Further, to understand moisture sources for precipitation over the study region throughout the year, we performed monthly back trajectory analysis of air parcels reaching the sites using the NOAA HYSPLIT model together with a reanalysis model output from the Global Data Assimilation System (GDAS) dataset [49]. Four days back trajectory analysis was performed for all months of the year 2015. All trajectories were initialized at 1500 m above the surface because most of the water vapor in the atmosphere travel within 0–2 km above ground level [49]. Subsequently, trajectories obtained for each day for the respective months were clustered using Trajstat to obtain the mean monthly trajectories [50]. Similarly, four days back-trajectory analysis to capture major precipitation events was plotted using the Global Data Assimilation System (GDAS) dataset at different altitudes (100, 1500 and 2000 m AGL) and also using HYSPLIT online simulation developed by Air Resources Laboratory, NOAA [51,52].

4. Results and Discussion

4.1. Hydro-Meteorological Characteristics of the Sutri Dhaka Stream

Meteorological parameters play a significant role in controlling the glacier melt dynamics [3]. Temporal variations in air temperature, relative humidity, precipitation and discharge of the Sutri Dhaka Glacier are shown in Figure 3 and data provided in supplementary excel sheet. The discharge of the Sutri Dhaka stream during the study period varied between 0.2 m³ s⁻¹ to 20 m³ s⁻¹ with a mean of 8.9 m³ s⁻¹ (Figure 3a). The discharge during the study period increased from early July with rising temperatures and reached its peak by the end of July. The daily mean temperature during the study period ranged from −15.3 to 16.1 °C with a mean of 9.1 °C (Figure 3b).
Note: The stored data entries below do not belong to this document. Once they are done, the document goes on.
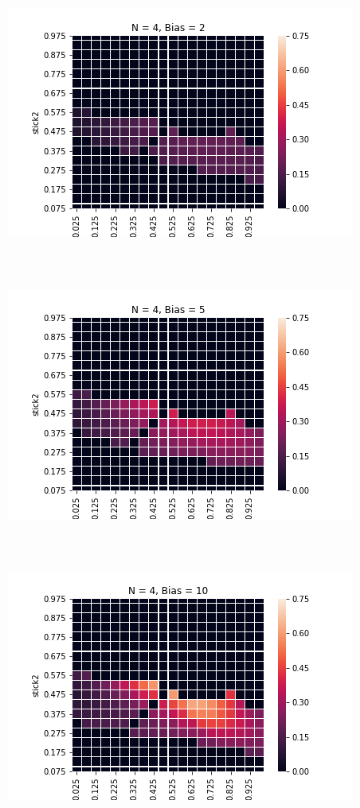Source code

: \documentclass[10pt,letterpaper]{article}
\begin{document}
\begin{figure}[h]
\begin{subfigure}{0.3\linewidth}
\end{subfigure}

\begin{subfigure}{0.3\linewidth}
	\includegraphics[width=\linewidth]{figures/nSticks4bias2.png}
\end{subfigure}
~
\begin{subfigure}{0.3\linewidth}
	\includegraphics[width=\linewidth]{figures/nSticks4bias5.png}
\end{subfigure}
~
\begin{subfigure}{0.3\linewidth}
	\includegraphics[width=\linewidth]{figures/nSticks4bias10.png}
\end{subfigure}


\end{figure}
\end{document}
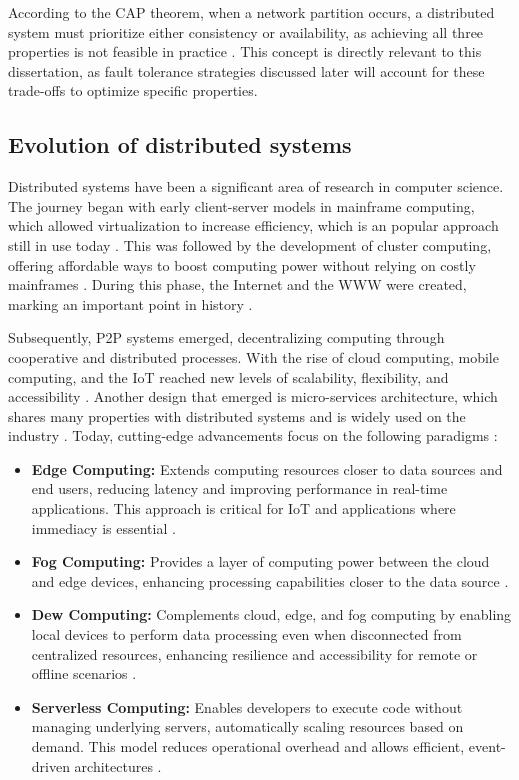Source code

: According to the CAP theorem, when a network partition occurs, a distributed system must prioritize either consistency or availability, as achieving all three properties is not feasible in practice \cite{Tanenbaum2023, ibm-cap-theorem, Vitillo2021}. This concept is directly relevant to this dissertation, as fault tolerance strategies discussed later will account for these trade-offs to optimize specific properties.

\subsection{Evolution of distributed systems}

Distributed systems have been a significant area of research in computer science. The journey began with early client-server models in mainframe computing, which allowed virtualization to increase efficiency, which is an popular approach still in use today \cite{Lindsay2021}. This was followed by the development of cluster computing, offering affordable ways to boost computing power without relying on costly mainframes \cite{Lindsay2021, Gill2024}. During this phase, the Internet and the \gls{WWW} were created, marking an important point in history \cite{Lindsay2021}.

Subsequently, \gls{P2P} systems emerged, decentralizing computing through cooperative and distributed processes. With the rise of cloud computing, mobile computing, and the \gls{IoT} reached new levels of scalability, flexibility, and accessibility \cite{Gill2024}. Another design that emerged is micro-services architecture, which shares many properties with distributed systems and is widely used on the industry \cite{Adbelfattah2023}. Today, cutting-edge advancements focus on the following paradigms \cite{Gill2024}:

\begin{itemize}
	\item \textbf{Edge Computing:} Extends computing resources closer to data sources and end users, reducing latency and improving performance in real-time applications. This approach is critical for \gls{IoT} and applications where immediacy is essential \cite{Cao2020, Lindsay2021, Gill2024}.
	\item \textbf{Fog Computing:} Provides a layer of computing power between the cloud and edge devices, enhancing processing capabilities closer to the data source \cite{Cao2020, Lindsay2021, Gill2024}.
	\item \textbf{Dew Computing:} Complements cloud, edge, and fog computing by enabling local devices to perform data processing even when disconnected from centralized resources, enhancing resilience and accessibility for remote or offline scenarios \cite{Gusev2021, Gill2024}.
	\item \textbf{Serverless Computing:} Enables developers to execute code without managing underlying servers, automatically scaling resources based on demand. This model reduces operational overhead and allows efficient, event-driven architectures \cite{Yongkang2023, Gill2024}.
\end{itemize}

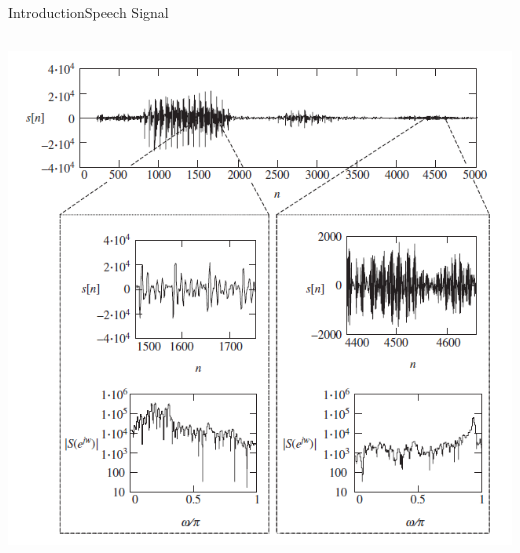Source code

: \begin{frame}{Introduction}{Speech Signal}
\begin{center}
\begin{columns}
\begin{column}{0.5\textwidth}
	    \includegraphics[width=1\textwidth]{figures/VoicedvsUnvoiced}
		\end{column}
	\end{columns}
	\end{center}
\end{frame}

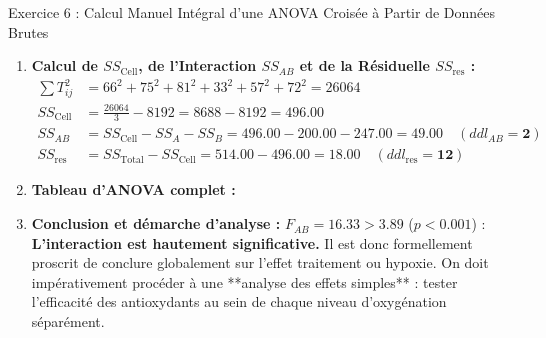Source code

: \documentclass[11pt,a4paper]{article}
\begin{document}
\begin{solutionbox}{Exercice 6 : Calcul Manuel Intégral d'une ANOVA Croisée à Partir de Données Brutes}
\begin{enumerate}[label=\textbf{\alph*.}]
  \item \textbf{Calcul de $SS_{\text{Cell}}$, de l'Interaction $SS_{AB}$ et de la Résiduelle $SS_{\text{res}}$ :}
  \begin{align*}
    \sum T_{ij}^2 &= 66^2 + 75^2 + 81^2 + 33^2 + 57^2 + 72^2 = 26064 \\
    SS_{\text{Cell}} &= \frac{26064}{3} - 8192 = 8688 - 8192 = \mathbf{496.00} \\
    SS_{AB} &= SS_{\text{Cell}} - SS_A - SS_B = 496.00 - 200.00 - 247.00 = \mathbf{49.00} \quad (ddl_{AB} = \mathbf{2}) \\
    SS_{\text{res}} &= SS_{\text{Total}} - SS_{\text{Cell}} = 514.00 - 496.00 = \mathbf{18.00} \quad (ddl_{\text{res}} = \mathbf{12})
  \end{align*}

  \item \textbf{Tableau d'ANOVA complet :}
  \begin{center}
  \end{center}

  \item \textbf{Conclusion et démarche d'analyse :}
  $F_{AB} = 16.33 > 3.89$ ($p < 0.001$) : \textbf{L'interaction est hautement significative.}
  Il est donc formellement proscrit de conclure globalement sur l'effet traitement ou hypoxie. On doit impérativement procéder à une **analyse des effets simples** : tester l'efficacité des antioxydants au sein de chaque niveau d'oxygénation séparément.
\end{enumerate}
\end{solutionbox}
\end{document}
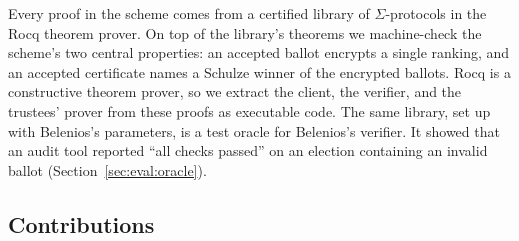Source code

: Every proof in the scheme comes from a certified library of
$\Sigma$-protocols in the Rocq theorem prover. On top of the library's
theorems we machine-check the scheme's two central properties: an
accepted ballot encrypts a single ranking, and an accepted certificate
names a Schulze winner of the encrypted ballots. Rocq is a constructive
theorem prover, so we extract the client, the verifier, and the trustees'
prover from these proofs as executable code. The same library, set up
with Belenios's parameters, is a test oracle for Belenios's verifier. It
showed that an audit tool reported ``all checks passed'' on an election
containing an invalid ballot (Section~\ref{sec:eval:oracle}).

\subsection{Contributions}
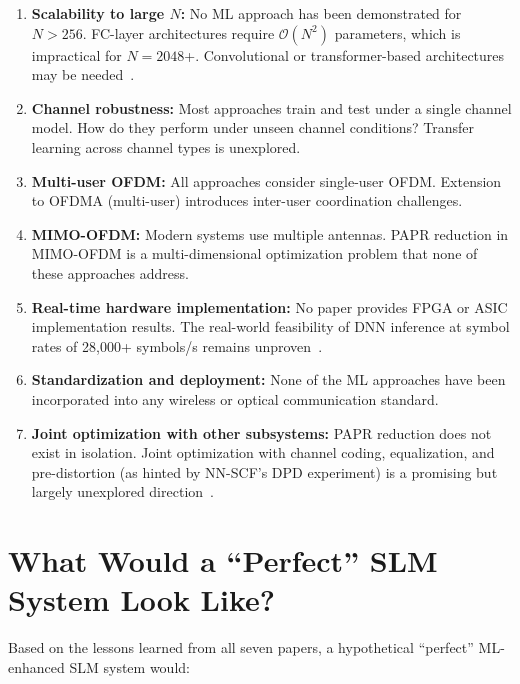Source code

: \begin{enumerate}
    \item \textbf{Scalability to large $N$:}
          No ML approach has been demonstrated for $N > 256$.
          FC-layer architectures require $\mathcal{O}(N^2)$ parameters,
          which is impractical for $N = 2048$+.
          Convolutional or transformer-based architectures may be
          needed~\cite{da2024survey}.
    \item \textbf{Channel robustness:}
          Most approaches train and test under a single channel model.
          How do they perform under unseen channel conditions?
          Transfer learning across channel types is unexplored.
    \item \textbf{Multi-user OFDM:}
          All approaches consider single-user OFDM.
          Extension to OFDMA (multi-user) introduces inter-user
          coordination challenges.
    \item \textbf{MIMO-OFDM:}
          Modern systems use multiple antennas.
          PAPR reduction in MIMO-OFDM is a multi-dimensional
          optimization problem that none of these approaches address.
    \item \textbf{Real-time hardware implementation:}
          No paper provides FPGA or ASIC implementation results.
          The real-world feasibility of DNN inference at symbol rates
          of 28,000+ symbols/s remains unproven~\cite{da2024survey}.
    \item \textbf{Standardization and deployment:}
          None of the ML approaches have been incorporated into
          any wireless or optical communication standard.
    \item \textbf{Joint optimization with other subsystems:}
          PAPR reduction does not exist in isolation.
          Joint optimization with channel coding, equalization,
          and pre-distortion (as hinted by NN-SCF's DPD experiment)
          is a promising but largely unexplored
          direction~\cite{zou2021novel,da2024survey}.
\end{enumerate}

\section{What Would a ``Perfect'' SLM System Look Like?}
\label{sec:perfect_system}

Based on the lessons learned from all seven papers, a hypothetical ``perfect'' ML-enhanced SLM system would:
Similarly, daily mean RH varied from 34.8% to 99.9% with a mean of 59.8% (Figure 3c). The highest daily mean discharge (20 m³ s⁻¹) and temperature (16.2 °C) were observed on 15 July 2015. A gradual declining trend in temperature and discharge were observed in the months of August, September and October. A significant correlation (R² = 0.83, n = 63; p < 0.05) was observed between the daily mean discharge and temperature (Figure 3), suggesting a dominant control of temperature on discharge. This relationship implies a ~9% increase in daily mean discharge per degree rise in daily mean air temperature. This finding confirms that as the temperature in the Himalayan region increases, it would lead to an initial rise in discharge due to an increase in glacier melt, followed by a drop in runoff and reduction in the glacierized area [53]. A total of ~110 mm of precipitation was recorded during the study period, of which two major precipitation events occurred on 12 July (20 mm) and on 23 September (52 mm) in the form of snow which account for ~66% of total precipitation during the study period (Figure 3d).

4.2. Stable Isotope Characteristics and Its Relationship with Discharge

Details of samples and their isotopic characteristics are mentioned in

Table 2. δ¹⁸O, δ²H and d-excess values of rain, fresh snow, snowpack, glacier ice and meltwater of the Sutri Dhaka Glacier catchment.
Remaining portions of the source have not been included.